The implementation of Universal Newborn Hearing Screening has had a profound impact on the identification of hearing loss at birth. For those early identified infants with severe to profound hearing loss, their parents and medical team may decide for them to have cochlear implant surgery and access to sound as early as 7 or 8 months of age. Both prior to implant surgery and after, their parents also receive critical emotional supports, information and coaching from other parents, therapists and interventionists at Clarke. That early auditory access, coupled with listening and spoken language therapies and services, enable those infants to keep up with typical development and reach their cognitive potential.

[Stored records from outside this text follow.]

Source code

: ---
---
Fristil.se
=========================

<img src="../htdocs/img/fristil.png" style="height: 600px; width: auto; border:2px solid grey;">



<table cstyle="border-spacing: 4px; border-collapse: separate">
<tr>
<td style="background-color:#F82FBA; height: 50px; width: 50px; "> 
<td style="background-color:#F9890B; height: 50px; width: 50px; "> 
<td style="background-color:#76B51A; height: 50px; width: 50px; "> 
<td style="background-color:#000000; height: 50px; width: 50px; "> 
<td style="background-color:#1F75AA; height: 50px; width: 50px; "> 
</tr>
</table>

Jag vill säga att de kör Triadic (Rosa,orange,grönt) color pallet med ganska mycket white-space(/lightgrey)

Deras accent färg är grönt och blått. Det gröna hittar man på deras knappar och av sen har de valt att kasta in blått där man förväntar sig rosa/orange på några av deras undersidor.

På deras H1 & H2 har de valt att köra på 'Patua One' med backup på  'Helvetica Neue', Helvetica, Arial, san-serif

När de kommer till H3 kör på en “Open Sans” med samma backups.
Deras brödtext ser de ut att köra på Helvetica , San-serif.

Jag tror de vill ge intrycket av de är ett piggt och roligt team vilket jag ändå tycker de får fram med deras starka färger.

Nevertheless, as many as half of all children with permanent hearing loss will not be identified through newborn hearing screening. When children are identified later than infancy, they have the added challenge of catching up on what has been missed, developmentally, and keeping up with the developmental milestones appropriate for their age. Their parents are often caught completely off guard, having been reassured that their baby’s hearing was fine after passing newborn hearing screening. As children approach age 3, the public systems that are designed to support children with hearing loss shift from a focus on the family to issues related to school readiness. Parents essentially have to grieve/process news of their child’s diagnosis, learn about hearing loss, technology, surgery, and language approaches and make decisions that will impact their futures without information or support. This is often exacerbated by issues associated with lower socioeconomic and education levels.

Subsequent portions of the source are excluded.